◆ ACTIVITY ◆
Print out every entry that follows, exactly as written.

◆ DATA ◆
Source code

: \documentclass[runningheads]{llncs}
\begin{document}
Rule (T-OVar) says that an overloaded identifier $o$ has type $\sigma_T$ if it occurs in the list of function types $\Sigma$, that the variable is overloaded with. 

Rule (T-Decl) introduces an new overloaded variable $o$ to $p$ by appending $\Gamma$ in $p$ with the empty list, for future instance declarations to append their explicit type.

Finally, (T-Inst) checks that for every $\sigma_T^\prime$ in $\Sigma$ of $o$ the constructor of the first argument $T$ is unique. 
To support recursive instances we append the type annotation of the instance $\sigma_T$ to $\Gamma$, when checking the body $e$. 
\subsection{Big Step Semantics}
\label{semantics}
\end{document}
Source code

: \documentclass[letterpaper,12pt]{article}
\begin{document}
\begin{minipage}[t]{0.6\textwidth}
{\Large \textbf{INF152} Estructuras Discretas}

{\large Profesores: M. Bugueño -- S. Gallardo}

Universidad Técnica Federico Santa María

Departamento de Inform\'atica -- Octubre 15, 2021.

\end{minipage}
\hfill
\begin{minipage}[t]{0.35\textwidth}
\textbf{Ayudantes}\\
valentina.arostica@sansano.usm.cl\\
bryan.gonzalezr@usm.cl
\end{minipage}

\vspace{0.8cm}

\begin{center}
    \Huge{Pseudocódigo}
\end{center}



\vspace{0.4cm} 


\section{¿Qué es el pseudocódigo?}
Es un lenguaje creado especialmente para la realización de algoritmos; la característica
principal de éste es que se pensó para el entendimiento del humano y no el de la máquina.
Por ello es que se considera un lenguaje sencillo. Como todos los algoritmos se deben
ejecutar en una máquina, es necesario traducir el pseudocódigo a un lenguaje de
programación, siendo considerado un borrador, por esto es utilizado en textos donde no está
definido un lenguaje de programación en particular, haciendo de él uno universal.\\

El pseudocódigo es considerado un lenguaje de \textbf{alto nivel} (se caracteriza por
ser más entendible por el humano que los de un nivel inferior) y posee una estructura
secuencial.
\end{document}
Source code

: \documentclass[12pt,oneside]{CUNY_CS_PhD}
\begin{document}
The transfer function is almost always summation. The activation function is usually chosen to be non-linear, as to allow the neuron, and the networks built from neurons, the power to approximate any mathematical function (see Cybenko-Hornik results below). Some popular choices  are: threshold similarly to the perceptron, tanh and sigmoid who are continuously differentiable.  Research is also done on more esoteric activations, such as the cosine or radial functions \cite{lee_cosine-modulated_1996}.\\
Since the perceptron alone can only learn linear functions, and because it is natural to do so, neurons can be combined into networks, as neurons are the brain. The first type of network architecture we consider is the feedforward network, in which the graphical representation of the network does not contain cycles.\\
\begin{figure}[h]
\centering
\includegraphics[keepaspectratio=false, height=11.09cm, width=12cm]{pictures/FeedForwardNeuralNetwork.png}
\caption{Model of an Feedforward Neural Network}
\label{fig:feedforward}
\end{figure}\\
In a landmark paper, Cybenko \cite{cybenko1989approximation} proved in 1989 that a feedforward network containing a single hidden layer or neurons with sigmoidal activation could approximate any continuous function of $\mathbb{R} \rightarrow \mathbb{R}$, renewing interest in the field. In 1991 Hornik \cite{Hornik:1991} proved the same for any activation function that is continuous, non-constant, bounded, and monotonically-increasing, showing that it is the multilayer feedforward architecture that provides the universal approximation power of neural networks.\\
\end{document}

◆ THE ANSWER ◆
Source code

: \documentclass[runningheads]{llncs}
\begin{document}
Rule (T-OVar) says that an overloaded identifier $o$ has type $\sigma_T$ if it occurs in the list of function types $\Sigma$, that the variable is overloaded with. 

Rule (T-Decl) introduces an new overloaded variable $o$ to $p$ by appending $\Gamma$ in $p$ with the empty list, for future instance declarations to append their explicit type.

Finally, (T-Inst) checks that for every $\sigma_T^\prime$ in $\Sigma$ of $o$ the constructor of the first argument $T$ is unique. 
To support recursive instances we append the type annotation of the instance $\sigma_T$ to $\Gamma$, when checking the body $e$. 
\subsection{Big Step Semantics}
\label{semantics}
\end{document}
Source code

: \documentclass[letterpaper,12pt]{article}
\begin{document}
\begin{minipage}[t]{0.6\textwidth}
{\Large \textbf{INF152} Estructuras Discretas}

{\large Profesores: M. Bugueño -- S. Gallardo}

Universidad Técnica Federico Santa María

Departamento de Inform\'atica -- Octubre 15, 2021.

\end{minipage}
\hfill
\begin{minipage}[t]{0.35\textwidth}
\textbf{Ayudantes}\\
valentina.arostica@sansano.usm.cl\\
bryan.gonzalezr@usm.cl
\end{minipage}

\vspace{0.8cm}

\begin{center}
    \Huge{Pseudocódigo}
\end{center}



\vspace{0.4cm} 


\section{¿Qué es el pseudocódigo?}
Es un lenguaje creado especialmente para la realización de algoritmos; la característica
principal de éste es que se pensó para el entendimiento del humano y no el de la máquina.
Por ello es que se considera un lenguaje sencillo. Como todos los algoritmos se deben
ejecutar en una máquina, es necesario traducir el pseudocódigo a un lenguaje de
programación, siendo considerado un borrador, por esto es utilizado en textos donde no está
definido un lenguaje de programación en particular, haciendo de él uno universal.\\

El pseudocódigo es considerado un lenguaje de \textbf{alto nivel} (se caracteriza por
ser más entendible por el humano que los de un nivel inferior) y posee una estructura
secuencial.
\end{document}
Source code

: \documentclass[12pt,oneside]{CUNY_CS_PhD}
\begin{document}
The transfer function is almost always summation. The activation function is usually chosen to be non-linear, as to allow the neuron, and the networks built from neurons, the power to approximate any mathematical function (see Cybenko-Hornik results below). Some popular choices  are: threshold similarly to the perceptron, tanh and sigmoid who are continuously differentiable.  Research is also done on more esoteric activations, such as the cosine or radial functions \cite{lee_cosine-modulated_1996}.\\
Since the perceptron alone can only learn linear functions, and because it is natural to do so, neurons can be combined into networks, as neurons are the brain. The first type of network architecture we consider is the feedforward network, in which the graphical representation of the network does not contain cycles.\\
\begin{figure}[h]
\centering
\includegraphics[keepaspectratio=false, height=11.09cm, width=12cm]{pictures/FeedForwardNeuralNetwork.png}
\caption{Model of an Feedforward Neural Network}
\label{fig:feedforward}
\end{figure}\\
In a landmark paper, Cybenko \cite{cybenko1989approximation} proved in 1989 that a feedforward network containing a single hidden layer or neurons with sigmoidal activation could approximate any continuous function of $\mathbb{R} \rightarrow \mathbb{R}$, renewing interest in the field. In 1991 Hornik \cite{Hornik:1991} proved the same for any activation function that is continuous, non-constant, bounded, and monotonically-increasing, showing that it is the multilayer feedforward architecture that provides the universal approximation power of neural networks.\\
\end{document}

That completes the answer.